Les autres mesures thérapeutiques non spécifiquement oncologiques sont également importantes. Celles-ci comprennent les traitements de soutien en lien avec les agents cytostatiques, tels que les antiémétiques et les facteurs de croissance médullaire, les traitements médicamenteux en rapport avec les comorbidités et les éventuelles complications, ainsi que toutes les mesures utilisées pour juguler les symptômes tels que douleur, nausées, dyspnée, anxiété, etc.14 dans une approche comparable à celle appliquée en médecine et en soins palliatifs. Par conséquent, le soutien psychologique et le suivi nutritionnel sont primordiaux, de même que la physiothérapie et l'ergothérapie de réhabilitation chez des patients dont l'état général est souvent diminué par la maladie tumorale. Finalement, l'éducation des malades, autrement dit leur formation continue, doit encore faire l'objet de nombreux efforts, interdisciplinaires et coordonnés, pour permettre à chacun d'entre nous de comprendre ce qui se passe lorsque la maladie survient et d'ainsi mieux pouvoir y faire face.

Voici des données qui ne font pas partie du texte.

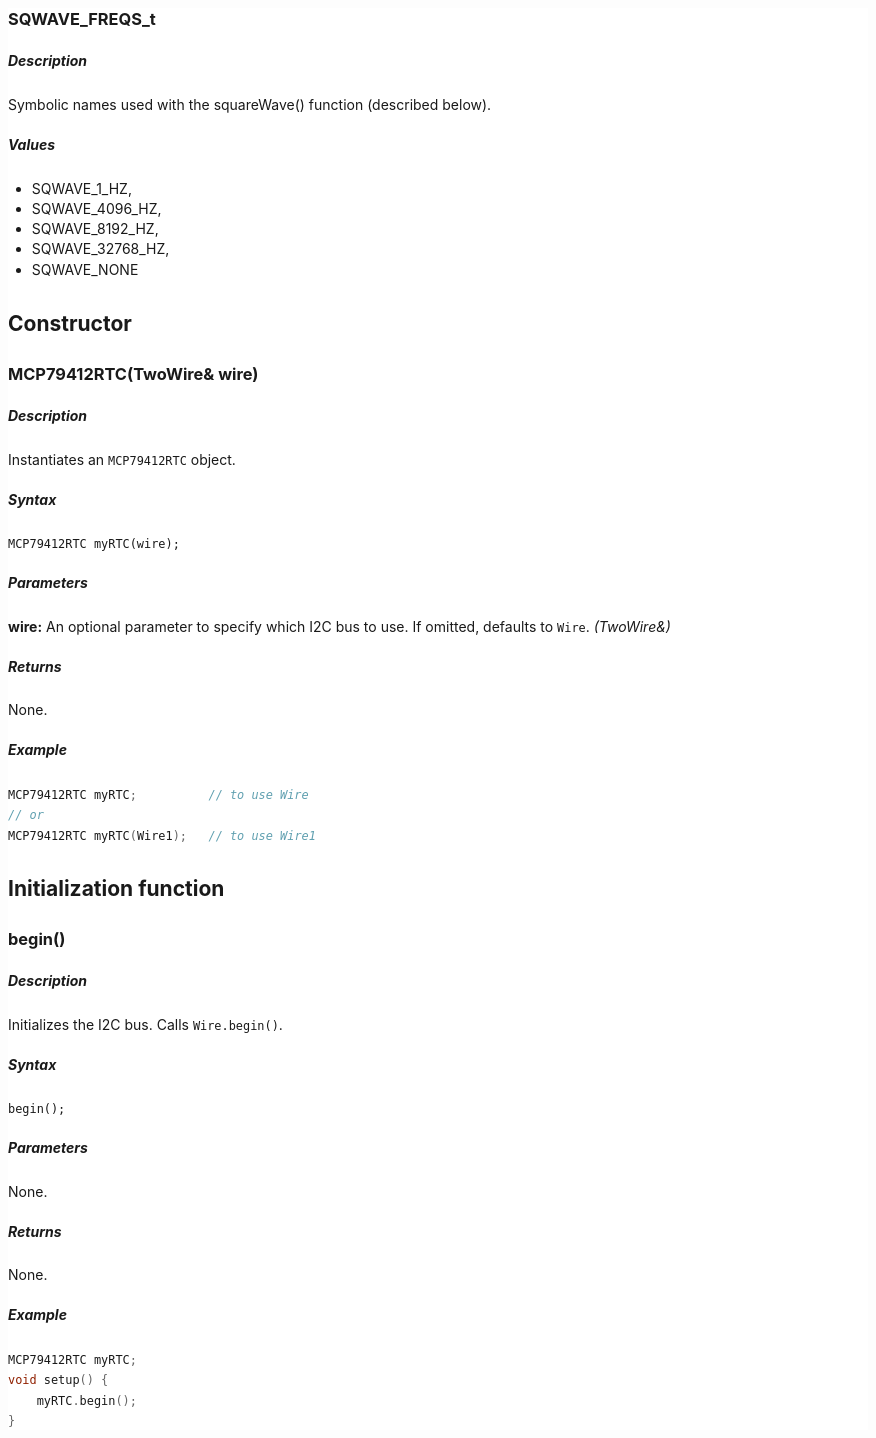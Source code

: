 ### SQWAVE_FREQS_t
##### Description
Symbolic names used with the squareWave() function (described below).
##### Values
- SQWAVE_1_HZ,
- SQWAVE_4096_HZ,
- SQWAVE_8192_HZ,
- SQWAVE_32768_HZ,
- SQWAVE_NONE

## Constructor
### MCP79412RTC(TwoWire& wire)
##### Description
Instantiates an `MCP79412RTC` object.
##### Syntax
`MCP79412RTC myRTC(wire);`
##### Parameters
**wire:** An optional parameter to specify which I2C bus to use. If omitted, defaults to `Wire`. *(TwoWire&)*
##### Returns
None.
##### Example
```c++
MCP79412RTC myRTC;          // to use Wire
// or
MCP79412RTC myRTC(Wire1);   // to use Wire1

```

## Initialization function
### begin()
##### Description
Initializes the I2C bus. Calls `Wire.begin()`.
##### Syntax
`begin();`
##### Parameters
None.
##### Returns
None.
##### Example
```c++
MCP79412RTC myRTC;
void setup() {
    myRTC.begin();
}
```
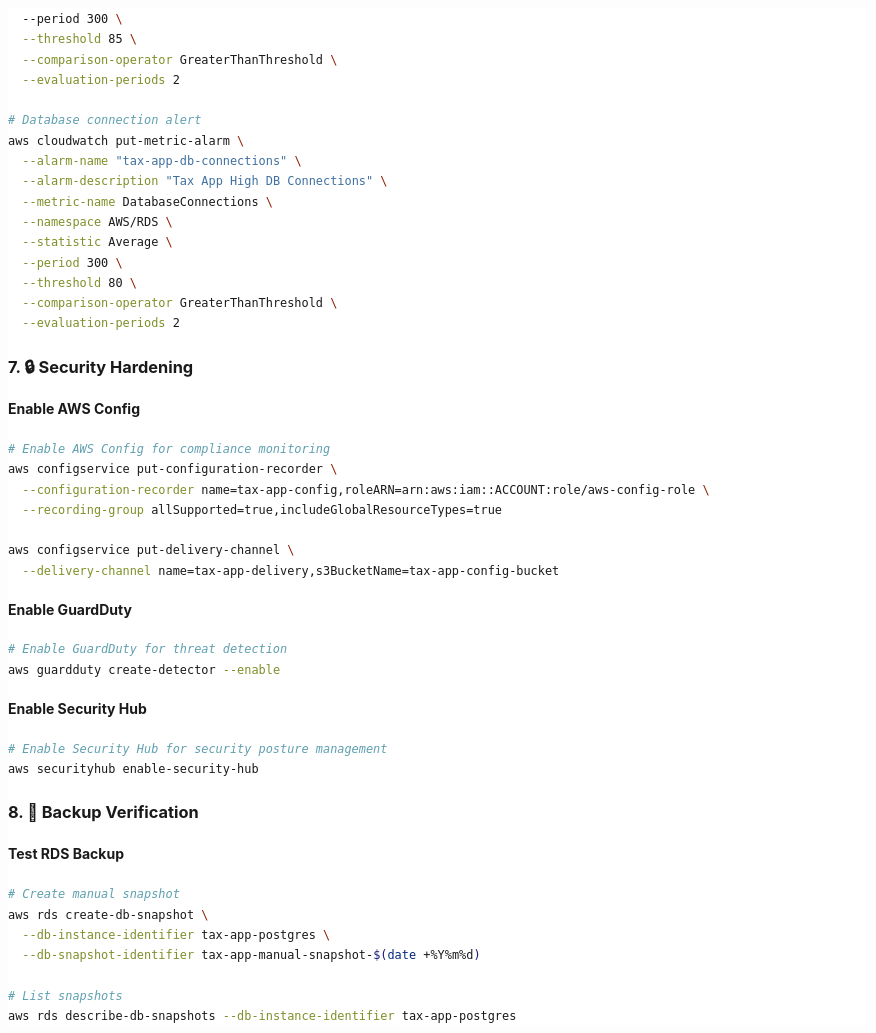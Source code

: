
 ```bash
  --period 300 \
  --threshold 85 \
  --comparison-operator GreaterThanThreshold \
  --evaluation-periods 2

# Database connection alert
aws cloudwatch put-metric-alarm \
  --alarm-name "tax-app-db-connections" \
  --alarm-description "Tax App High DB Connections" \
  --metric-name DatabaseConnections \
  --namespace AWS/RDS \
  --statistic Average \
  --period 300 \
  --threshold 80 \
  --comparison-operator GreaterThanThreshold \
  --evaluation-periods 2
```

### 7. 🔒 Security Hardening

#### Enable AWS Config
```bash
# Enable AWS Config for compliance monitoring
aws configservice put-configuration-recorder \
  --configuration-recorder name=tax-app-config,roleARN=arn:aws:iam::ACCOUNT:role/aws-config-role \
  --recording-group allSupported=true,includeGlobalResourceTypes=true

aws configservice put-delivery-channel \
  --delivery-channel name=tax-app-delivery,s3BucketName=tax-app-config-bucket
```

#### Enable GuardDuty
```bash
# Enable GuardDuty for threat detection
aws guardduty create-detector --enable
```

#### Enable Security Hub
```bash
# Enable Security Hub for security posture management
aws securityhub enable-security-hub
```

### 8. 💾 Backup Verification

#### Test RDS Backup
```bash
# Create manual snapshot
aws rds create-db-snapshot \
  --db-instance-identifier tax-app-postgres \
  --db-snapshot-identifier tax-app-manual-snapshot-$(date +%Y%m%d)

# List snapshots
aws rds describe-db-snapshots --db-instance-identifier tax-app-postgres
```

Les patients cancéreux âgés sont encore considérés de manière inadéquate puisque c'est l'âge civil qui détermine souvent une attitude que l'âge biologique aurait contredite. Ceci est essentiellement dû à la connaissance imparfaite des possibilités raisonnables que l'oncologie peut offrir dans cette classe de patients complexes. La réalisation d'études cliniques en milieu gériatrique a permis de démontrer que l'évaluation multidimensionnelle interdisciplinaire définissait au mieux les caractéristiques des patients et pouvait ainsi améliorer leur prise en charge. A côté des progrès technologiques du domaine chirurgical, de nombreuses substances reconnues comme efficaces apparaissent aujourd'hui sous de nouvelles formes d'administration plus aisées, notamment orale, et ceci permettra peut-être de convaincre les médecins, leurs patients et leur entourage du bénéfice potentiel d'une telle approche basée sur la qualité de vie. En médecine gériatrique plus particulièrement, il n'est pas possible d'admettre que le remède soit pire que la maladie. Il sera ensuite temps de parler d'amélioration des soins en diminuant à la fois la morbidité et la mortalité spécifiquement liées aux cancers et de consacrer une part plus importante de nos ressources à la prévention de ces maladies.